For the first time, I won’t be part of it. I won’t be watching from the dark, or listening from the wings, or holding space for others to shine. The stars didn’t align, and some stories don’t grant us the ending we imagine for ourselves.

It’s a quiet kind of grief - the kind that only comes when something has walked with you for decades. Still, I’m grateful. Not every artist gets to live inside a story for thirty years. Not everyone gets to meet it again and again in so many forms.

Les Misérables gave me roles, purpose, family moments, students, and lessons I still carry. Even if I’m absent this time, the music hasn’t left me.

The circle may break - but the story remains.

Thursday, 1 January 2026

Quietly Continuing

 I used to think New Year reflections had to be loud - big wins, bold declarations, dramatic reinventions. This year, mine is quieter. And maybe truer.

I enter this new year softer, but stronger in ways that don’t always show.

2025 didn’t teach me how to conquer the world.

It taught me how to stay.

Healing, I learned, isn’t cinematic.
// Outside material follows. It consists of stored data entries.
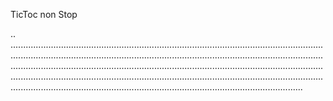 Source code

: TicToc non Stop

..
.................................................................................................................................................................................................................................................................................................................................................................................................................................................................................................................................................................................................................................... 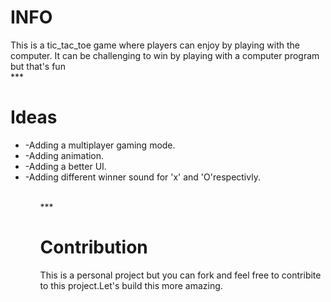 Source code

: <h1>INFO</h1>
This is a tic_tac_toe game where players can enjoy by playing with the computer.
It can be challenging to win by playing with a computer program but that's fun
<br>
***
<h1>Ideas</h1>
<ul>
<li>-Adding a multiplayer gaming mode.</li>
<li>-Adding animation.</li>
<li>-Adding a better UI. </li>
<li>-Adding different winner sound for 'x' and 'O'respectivly.</li>
<ul>
<br>
*** 
<h1>Contribution</h1> 
<p>This is a personal project but you can fork and feel free to contribite to this project.Let's build this more amazing.<p>
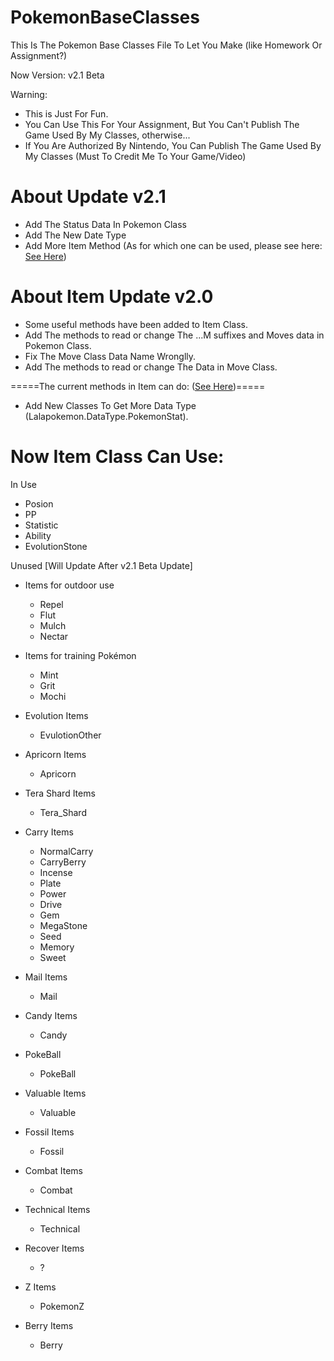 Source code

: # PokemonBaseClasses
This Is The Pokemon Base Classes File To Let You Make (like Homework Or Assignment?)

Now Version:
v2.1 Beta

Warning:
- This is Just For Fun.
- You Can Use This For Your Assignment, But You Can't Publish The Game Used By My Classes, otherwise...
- If You Are Authorized By Nintendo, You Can Publish The Game Used By My Classes (Must To Credit Me To Your Game/Video)

# About Update v2.1
- Add The Status Data In Pokemon Class
- Add The New Date Type
- Add More Item Method (As for which one can be used, please see here: [See Here](https://github.com/Lalapinkbun/PokemonBaseClasses#now-item-class-can-use))

# About Item Update v2.0
- Some useful methods have been added to Item Class.
- Add The methods to read or change The ...M suffixes and Moves data in Pokemon Class.
- Fix The Move Class Data Name Wronglly.
- Add The methods to read or change The Data in Move Class.

=====The current methods in Item can do: ([See Here](https://github.com/Lalapinkbun/PokemonBaseClasses#now-item-class-can-use))=====

- Add New Classes To Get More Data Type (Lalapokemon.DataType.PokemonStat).

# Now Item Class Can Use:

In Use
- Posion
- PP
- Statistic
- Ability
- EvolutionStone

Unused [Will Update After v2.1 Beta Update]
- Items for outdoor use
  - Repel
  - Flut
  - Mulch
  - Nectar

- Items for training Pokémon
  - Mint
  - Grit
  - Mochi

- Evolution Items
  - EvulotionOther

- Apricorn Items
  - Apricorn

- Tera Shard Items
  - Tera_Shard

- Carry Items
  - NormalCarry
  - CarryBerry
  - Incense
  - Plate
  - Power
  - Drive
  - Gem
  - MegaStone
  - Seed
  - Memory
  - Sweet

- Mail Items
  - Mail

- Candy Items
  - Candy

- PokeBall
  - PokeBall

- Valuable Items
  - Valuable

- Fossil Items
  - Fossil

- Combat Items
  - Combat

- Technical Items
  - Technical

- Recover Items
  - ?

- Z Items
  - PokemonZ

- Berry Items
  - Berry
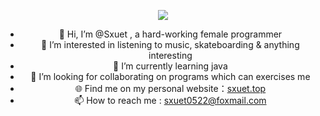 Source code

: <p align="center">
  <img  src="https://github-readme-stats.vercel.app/api?username=1065464173&show_icons=true&icon_color=CE1D2D&text_color=718096&bg_color=ffffff&hide_title=true" />
</p>



  
<div align="center">
 
- 👋 Hi, I’m @Sxuet , a hard-working female programmer</br>
- 👀 I’m interested in listening to music, skateboarding & anything interesting </br>
- 🌱 I’m currently learning java </br>
- 💞️ I’m looking for collaborating on programs which can exercises me</br>
- 🌐 Find me on my personal website：[sxuet.top](https://sxuet.top)</br>
- 📫 How to reach me : sxuet0522@foxmail.com</br>

</div>

<!---
1065464173/1065464173 is a ✨ special ✨ repository because its `README.md` (this file) appears on your GitHub profile.
You can click the Preview link to take a look at your changes.
--->

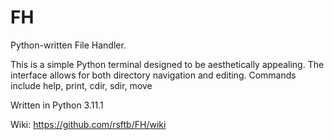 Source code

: # FH

Python-written File Handler.

This is a simple Python terminal designed to be aesthetically appealing.
The interface allows for both directory navigation and editing.
Commands include help, print, cdir, sdir, move

Written in Python 3.11.1

Wiki: https://github.com/rsftb/FH/wiki
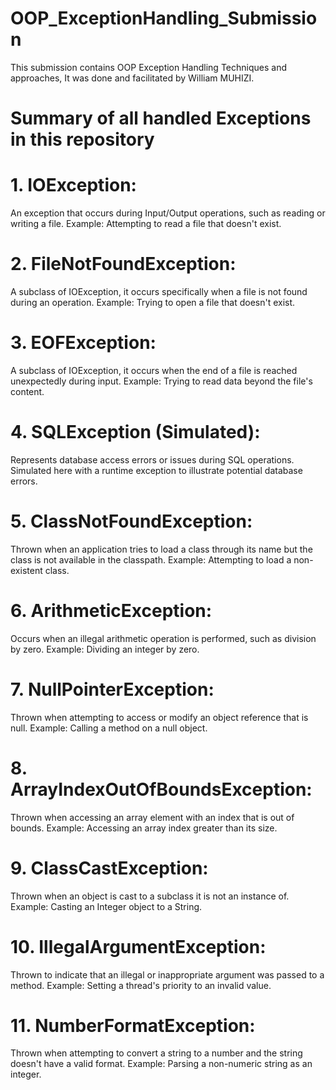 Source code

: # OOP_ExceptionHandling_Submission
This submission contains OOP Exception Handling Techniques and approaches, It was done and facilitated by William MUHIZI.

# Summary of all handled Exceptions in this repository

# 1. IOException:
An exception that occurs during Input/Output operations, such as reading or writing a file. Example: Attempting to read a file that doesn't exist.

# 2. FileNotFoundException:
A subclass of IOException, it occurs specifically when a file is not found during an operation. Example: Trying to open a file that doesn't exist.

# 3. EOFException:
A subclass of IOException, it occurs when the end of a file is reached unexpectedly during input. Example: Trying to read data beyond the file's content.

# 4. SQLException (Simulated):
Represents database access errors or issues during SQL operations. Simulated here with a runtime exception to illustrate potential database errors.

# 5. ClassNotFoundException:
Thrown when an application tries to load a class through its name but the class is not available in the classpath. Example: Attempting to load a non-existent class.

# 6. ArithmeticException:
Occurs when an illegal arithmetic operation is performed, such as division by zero. Example: Dividing an integer by zero.

# 7. NullPointerException:
Thrown when attempting to access or modify an object reference that is null. Example: Calling a method on a null object.

# 8. ArrayIndexOutOfBoundsException:
Thrown when accessing an array element with an index that is out of bounds. Example: Accessing an array index greater than its size.

# 9. ClassCastException:
Thrown when an object is cast to a subclass it is not an instance of. Example: Casting an Integer object to a String.

# 10. IllegalArgumentException:
Thrown to indicate that an illegal or inappropriate argument was passed to a method. Example: Setting a thread's priority to an invalid value.

# 11. NumberFormatException:
Thrown when attempting to convert a string to a number and the string doesn't have a valid format. Example: Parsing a non-numeric string as an integer.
It doesn’t arrive with background music or a standing ovation. Most days, it looked like breathing through the hard moments, choosing not to disappear, and showing up -especially on days when retreat felt easier.

There were seasons I survived on autopilot.

Moments when faith wasn’t a proclamation but a whisper: Just get through today.

And that had to be enough.

After more than three decades in theatre - where everything is amplified, projected, performed - I had to relearn how to be human offstage. No script. No applause cue. Just truth. Just breath. Just one more day.

I’m still a work in progress.

Some days, peace visits briefly. Other days, it feels like an ongoing rehearsal with missed cues and awkward pauses. But I’ve learned not to rush the process. Even rehearsals matter. Especially rehearsals.

What grounded me this year wasn’t ambition - it was purpose.

And at the center of that purpose is my daughter.

She remains my reason for choosing life, hope, and tomorrow - even when the days felt unbearably long.

So when I say I’m praying for the next 525,600 minutes, it’s not poetic math. It’s survival math. It’s hope measured in minutes instead of milestones. And if I’m blessed to live through them, I hope to use those minutes to make someone else’s life a little lighter, a little kinder, a little more bearable.

As 2026 begins, I don’t carry grand resolutions.

I carry acceptance.

I release myself from the illusion of control and resign to whatever unfolds next. I am done demanding answers from the dark. If this is the road laid out before me, then I will walk it - worn down, quieter, and stripped of certainty. Still, I pray. Not with confidence, not with expectations, but with a tired hope that the days ahead will hurt less than the ones I’ve already survived.

This is not a comeback story.

This is a staying story.

And for now, staying is the bravest thing I know how to do.